Health-care costing in the Netherlands
© Meijer and Rutgers; licensee BioMed Central Ltd. 2010
Published: 6 October 2010
With the introduction of the DBC system in 2005, the funding of Dutch health care gradually began to change. The DBC system is replacing the current system of position-based budgeting (block grant) of providers and the lump-sum funding of medical specialists. In 2005, two segments were introduced for somatic health care.
An A-segment, with fixed national tariffs for health providers and medical specialists, is used for billing only. Block grants still exist for actual costing. In the B-segment, provider prices are set based on local negotiations between provider and insurer, combined with fixed national tariffs for medical specialists.
With the B-segment, market principles were introduced in the Dutch health-care system. Naturally there was, and still is, a strong political involvement in the size and composition of the B-segment which, at this moment, comprises about 34 percent of annual hospital turnover.
In 2008, lump-sum funding for medical specialists was replaced with a remuneration system based on work load and a fixed hourly rate. In 2011, the next step toward performance funding is planned. Block grants for providers in the A-segment, including mental health care, should be replaced by actual costing based on DBC tariffs. However, this was deferred to at least 2012 due to the current political situation. In the long run, the B-segment will comprise about 70 percent of annual hospital turnover.
The Dutch case-mix office (DBC-Onderhoud) has an import role in calculating national tariffs. To do so, DBC-Onderhoud (DBC-O) needs different kinds of information from different sources as building blocks. There are three cost-components for each DBC: a separate cost-component for the total hospital costs of a DBC; a cost for the main medical specialist; and costs for all supporting medical specialists that are involved in treating the patient.
Every medical association estimates the time needed for each DBC to be produced by their specialty. Matched with the total capacity in the Netherlands, this determines the ‘work load’ per DBC. The Dutch health authority determines the hourly rate for the medical specialists. Medical associations that represent supporting specialties estimate the time needed per care activity to be produced by their specialty. Matched with the total capacity in the Netherlands, the ‘work load’ per care activity is determined.
Healthcare providers supply production information to DIS (DBC Information System). DIS information from a one-year period is being used as a basis for constructing DBC profiles – a description of the frequency of the different care activities per DBC. DBC-O collects cost-information from providers. Providers are arranged in groups primarily based on the type of provider.
With the collected information, DBC-O calculates prices for each of the three cost components. Based on these prices, the Dutch health authority (NZa) determines tariffs for all components per DBC for the A-segment. Due to market demands and the performance of the health-care system, NZa may decide to use its formal powers as the market regulator and deviate from prices calculated by DBC-O to determine tariffs.

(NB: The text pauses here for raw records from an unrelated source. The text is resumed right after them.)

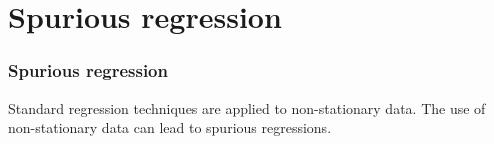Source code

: \documentclass{beamer}
\begin{document}
\section{Spurious regression}
\begin{frame}
\frametitle{Spurious regression}
Standard regression techniques are applied to non-stationary data.
The use of non-stationary data can lead to spurious regressions.  



\end{frame}
\end{document}
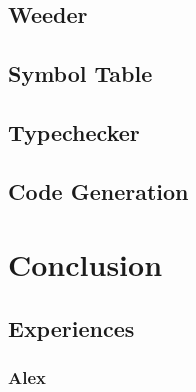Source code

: \documentclass{article}
\begin{document}

\subsection{Weeder}



\subsection{Symbol Table}


\subsection{Typechecker}


\subsection{Code Generation}


\section{Conclusion}



\subsection{Experiences}

\subsubsection{Alex}

\end{document}
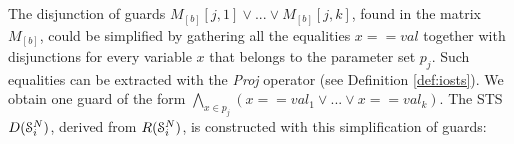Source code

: %
%
%
%
%

The disjunction of guards $M_{[b]}[j,1] \vee ... \vee
M_{[b]}[j,k]$, found in the matrix $M_{[b]}$, could be simplified
by gathering all the equalities $x==val$ together with
disjunctions for every variable $x$ that belongs to the parameter
set $p_j$. Such equalities can be extracted with the
\textit{Proj} operator (see Definition \ref{def:iosts}). We
obtain one guard of the form $\bigwedge_{x \in p_j}(x==val_1 \vee
... \vee x==val_k)$. The STS $D(\EuScript{S}_i^{N})$, derived
from $R(\EuScript{S}_i^{N})$, is constructed with this
simplification of guards:


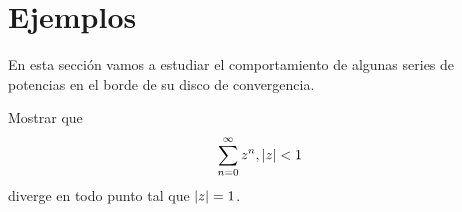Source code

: \chapter{Ejemplos}


En esta sección vamos a estudiar el comportamiento de algunas series de potencias en el borde de su disco de convergencia.


\begin{example}
    Mostrar que
    \begin{equation*}
        \sum_{n=0}^{\infty} z^n, \left\lvert z\right\rvert < 1
    \end{equation*}
    diverge en todo punto tal que $\left\lvert z\right\rvert = 1$.
\end{example}

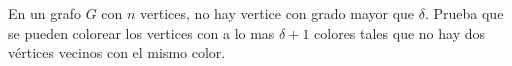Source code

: \begin{problem}
    En un grafo $G$ con $n$ vertices, no hay vertice con grado mayor que $\delta$. Prueba que se pueden colorear los 
    vertices con a lo mas $\delta+1$ colores tales que no hay dos v\'ertices vecinos con el mismo color.
    \label{24EN481}
\end{problem}
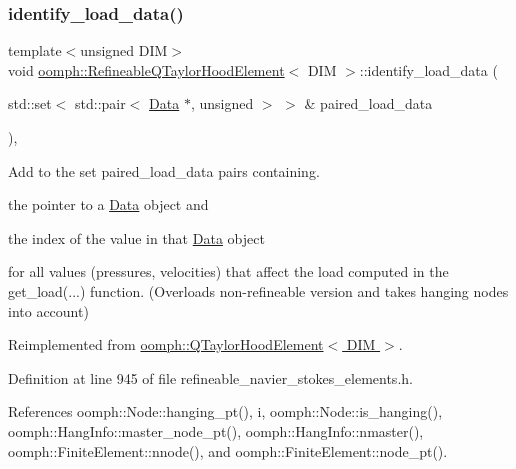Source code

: \subsubsection{\texorpdfstring{identify\+\_\+load\+\_\+data()}{identify\_load\_data()}}
{\footnotesize\ttfamily template$<$unsigned D\+IM$>$ \\
void \hyperlink{classoomph_1_1RefineableQTaylorHoodElement}{oomph\+::\+Refineable\+Q\+Taylor\+Hood\+Element}$<$ D\+IM $>$\+::identify\+\_\+load\+\_\+data (\begin{DoxyParamCaption}\item[{std\+::set$<$ std\+::pair$<$ \hyperlink{classoomph_1_1Data}{Data} $\ast$, unsigned $>$ $>$ \&}]{paired\+\_\+load\+\_\+data }\end{DoxyParamCaption})\hspace{0.3cm}{\ttfamily [inline]}, {\ttfamily [virtual]}}



Add to the set {\ttfamily paired\+\_\+load\+\_\+data} pairs containing. 


\begin{DoxyItemize}
\item the pointer to a \hyperlink{classoomph_1_1Data}{Data} object and
\item the index of the value in that \hyperlink{classoomph_1_1Data}{Data} object
\end{DoxyItemize}for all values (pressures, velocities) that affect the load computed in the {\ttfamily get\+\_\+load}(...) function. (Overloads non-\/refineable version and takes hanging nodes into account) 

Reimplemented from \hyperlink{classoomph_1_1QTaylorHoodElement_af14ad75ea276ed120e620646f48dcc0c}{oomph\+::\+Q\+Taylor\+Hood\+Element$<$ D\+I\+M $>$}.



Definition at line 945 of file refineable\+\_\+navier\+\_\+stokes\+\_\+elements.\+h.



References oomph\+::\+Node\+::hanging\+\_\+pt(), i, oomph\+::\+Node\+::is\+\_\+hanging(), oomph\+::\+Hang\+Info\+::master\+\_\+node\+\_\+pt(), oomph\+::\+Hang\+Info\+::nmaster(), oomph\+::\+Finite\+Element\+::nnode(), and oomph\+::\+Finite\+Element\+::node\+\_\+pt().

\mbox{\label{classoomph_1_1RefineableQTaylorHoodElement_af6a401e81f0376d748178d8096d35835}}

The costing model described above shows how tariffs are calculated in theory. In practice, there are certain barriers that make it harder to calculate ‘proper’ tariffs. The first barrier is voluntary supply of cost-information. A sample of providers from each of the previously mentioned groups supplies cost information on a voluntary basis every year. Up until now, both the size and composition of the sample for each of the provider groups differ from year to year.
The second barrier is the lack of a statistical basis for defining groups, group size and composition. A framework is being developed by NZa and DBC-O to create this basis. Different allocation rules for both somatic and mental health care create another barrier. The fourth and last barrier concerns the quality of the production information supplied to DIS. Although supply has been obligated since 2005, a part of the production information is incorrect.
The transition toward performance funding places increasing demands on the costing model and the quality of the underlying cost and production information. Allocation principles are renewed. Possibly, elements of the activity-based costing method will be introduced. Also, capital costs will be incorporated. The health authority will most likely decide to obligate supply of cost-information. This will improve statistical quality of cost information in terms of representation, reliability and accuracy, and thus contribute to a better costing model.
Increasingly, complex data processing is needed for production information to meet existing needs. Improving the quality of production information in terms of completeness, timeliness and accuracy is essential. DIS introduced feedback information to suppliers to enforce quality improvements. DBC-O also organizes learning sessions to share its costing model outcome with providers.
This article is published under license to BioMed Central Ltd.